Before I continue, I must say that I know that across the world, political upheaval has far worse repercussions than the impact on the sales and marketing strategy of a small arts organisation in Oxford. However, poor sales for our shows do have an impact. If we don’t sell well, our Education department suffers, a department which currently has ten children on fully-funded bursaries. If we don’t sell well, our next show suffers, meaning that we employ fewer people, and before you know it, another arts organisation bites the dust.
Although it seems somewhat flippant, the current Trump administration worked wonders for the marketing of 1984. Two weeks before opening a production about propaganda and re-writing history, Counsellor to the President Kellyanne Conway used the phrase “alternative facts”, actively defending a falsehood about inauguration attendance. Within four days after Conway uttered this now ubiquitous phrase, sales of Orwell’s 1984 had increased by 9,500%. Sales of the Creation production of 1984 also shot up – over seven days, we sold 51% more tickets than the previous week.
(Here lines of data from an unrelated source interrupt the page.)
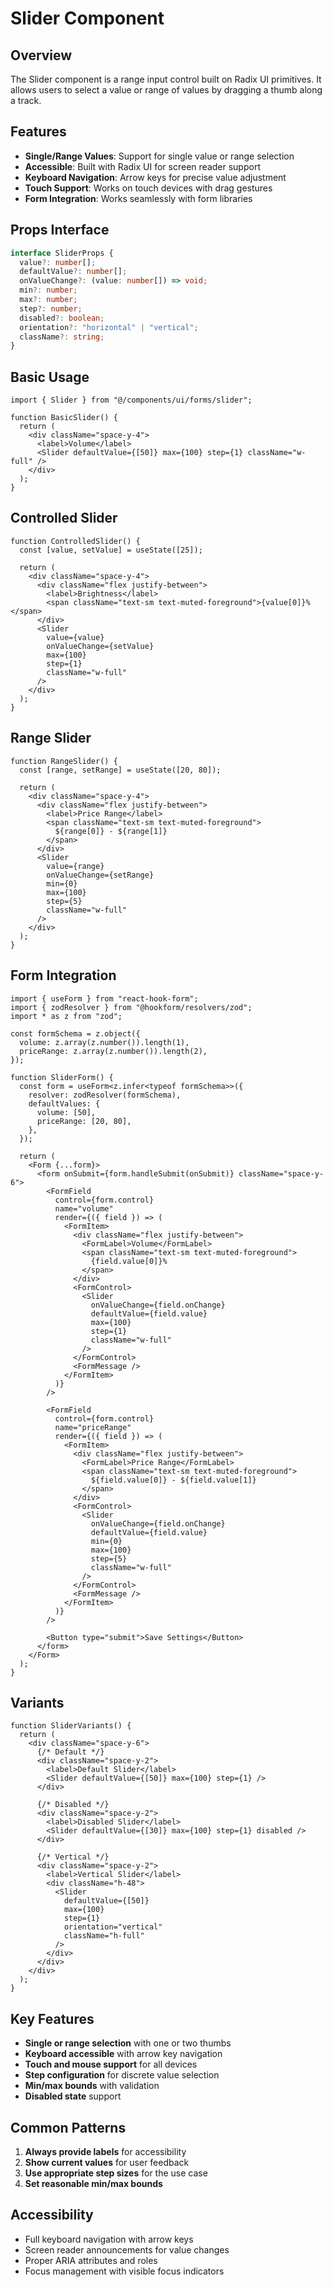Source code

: # Slider Component

## Overview

The Slider component is a range input control built on Radix UI primitives. It allows users to select a value or range of values by dragging a thumb along a track.

## Features

- **Single/Range Values**: Support for single value or range selection
- **Accessible**: Built with Radix UI for screen reader support
- **Keyboard Navigation**: Arrow keys for precise value adjustment
- **Touch Support**: Works on touch devices with drag gestures
- **Form Integration**: Works seamlessly with form libraries

## Props Interface

```typescript
interface SliderProps {
  value?: number[];
  defaultValue?: number[];
  onValueChange?: (value: number[]) => void;
  min?: number;
  max?: number;
  step?: number;
  disabled?: boolean;
  orientation?: "horizontal" | "vertical";
  className?: string;
}
```

## Basic Usage

```tsx
import { Slider } from "@/components/ui/forms/slider";

function BasicSlider() {
  return (
    <div className="space-y-4">
      <label>Volume</label>
      <Slider defaultValue={[50]} max={100} step={1} className="w-full" />
    </div>
  );
}
```

## Controlled Slider

```tsx
function ControlledSlider() {
  const [value, setValue] = useState([25]);

  return (
    <div className="space-y-4">
      <div className="flex justify-between">
        <label>Brightness</label>
        <span className="text-sm text-muted-foreground">{value[0]}%</span>
      </div>
      <Slider
        value={value}
        onValueChange={setValue}
        max={100}
        step={1}
        className="w-full"
      />
    </div>
  );
}
```

## Range Slider

```tsx
function RangeSlider() {
  const [range, setRange] = useState([20, 80]);

  return (
    <div className="space-y-4">
      <div className="flex justify-between">
        <label>Price Range</label>
        <span className="text-sm text-muted-foreground">
          ${range[0]} - ${range[1]}
        </span>
      </div>
      <Slider
        value={range}
        onValueChange={setRange}
        min={0}
        max={100}
        step={5}
        className="w-full"
      />
    </div>
  );
}
```

## Form Integration

```tsx
import { useForm } from "react-hook-form";
import { zodResolver } from "@hookform/resolvers/zod";
import * as z from "zod";

const formSchema = z.object({
  volume: z.array(z.number()).length(1),
  priceRange: z.array(z.number()).length(2),
});

function SliderForm() {
  const form = useForm<z.infer<typeof formSchema>>({
    resolver: zodResolver(formSchema),
    defaultValues: {
      volume: [50],
      priceRange: [20, 80],
    },
  });

  return (
    <Form {...form}>
      <form onSubmit={form.handleSubmit(onSubmit)} className="space-y-6">
        <FormField
          control={form.control}
          name="volume"
          render={({ field }) => (
            <FormItem>
              <div className="flex justify-between">
                <FormLabel>Volume</FormLabel>
                <span className="text-sm text-muted-foreground">
                  {field.value[0]}%
                </span>
              </div>
              <FormControl>
                <Slider
                  onValueChange={field.onChange}
                  defaultValue={field.value}
                  max={100}
                  step={1}
                  className="w-full"
                />
              </FormControl>
              <FormMessage />
            </FormItem>
          )}
        />

        <FormField
          control={form.control}
          name="priceRange"
          render={({ field }) => (
            <FormItem>
              <div className="flex justify-between">
                <FormLabel>Price Range</FormLabel>
                <span className="text-sm text-muted-foreground">
                  ${field.value[0]} - ${field.value[1]}
                </span>
              </div>
              <FormControl>
                <Slider
                  onValueChange={field.onChange}
                  defaultValue={field.value}
                  min={0}
                  max={100}
                  step={5}
                  className="w-full"
                />
              </FormControl>
              <FormMessage />
            </FormItem>
          )}
        />

        <Button type="submit">Save Settings</Button>
      </form>
    </Form>
  );
}
```

## Variants

```tsx
function SliderVariants() {
  return (
    <div className="space-y-6">
      {/* Default */}
      <div className="space-y-2">
        <label>Default Slider</label>
        <Slider defaultValue={[50]} max={100} step={1} />
      </div>

      {/* Disabled */}
      <div className="space-y-2">
        <label>Disabled Slider</label>
        <Slider defaultValue={[30]} max={100} step={1} disabled />
      </div>

      {/* Vertical */}
      <div className="space-y-2">
        <label>Vertical Slider</label>
        <div className="h-48">
          <Slider
            defaultValue={[50]}
            max={100}
            step={1}
            orientation="vertical"
            className="h-full"
          />
        </div>
      </div>
    </div>
  );
}
```

## Key Features

- **Single or range selection** with one or two thumbs
- **Keyboard accessible** with arrow key navigation
- **Touch and mouse support** for all devices
- **Step configuration** for discrete value selection
- **Min/max bounds** with validation
- **Disabled state** support

## Common Patterns

1. **Always provide labels** for accessibility
2. **Show current values** for user feedback
3. **Use appropriate step sizes** for the use case
4. **Set reasonable min/max bounds**

## Accessibility

- Full keyboard navigation with arrow keys
- Screen reader announcements for value changes
- Proper ARIA attributes and roles
- Focus management with visible focus indicators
Of course, we capitalised on the Orwellian tone of Conway’s remark and the Trump administration. We rewrote some of our marketing copy to involved “alternative facts”, and created a forbidden literature display at Blackwell’s Bookshop (which also featured a window display based on the Newspeak dictionary, it was excellent).
However, despite the sold out shows, we don’t want a Trump government, and it is pretty disheartening to admit that some of the excellent sales came from a Twilight Zone-esque political situation across the pond. Here at Creation we would like, at the risk of sounding like a Miss World contestant, world peace, and a decent political landscape where the arts flourish, those who need help get help, the NHS survives and the cycle lanes in Oxford remain pothole free.
However, recent times don’t support this. It was a matter of lucky timing that we had a dystopian production running this spring. Political strife when you’re trying to promote a show which celebrates joy and laughter isn’t very useful.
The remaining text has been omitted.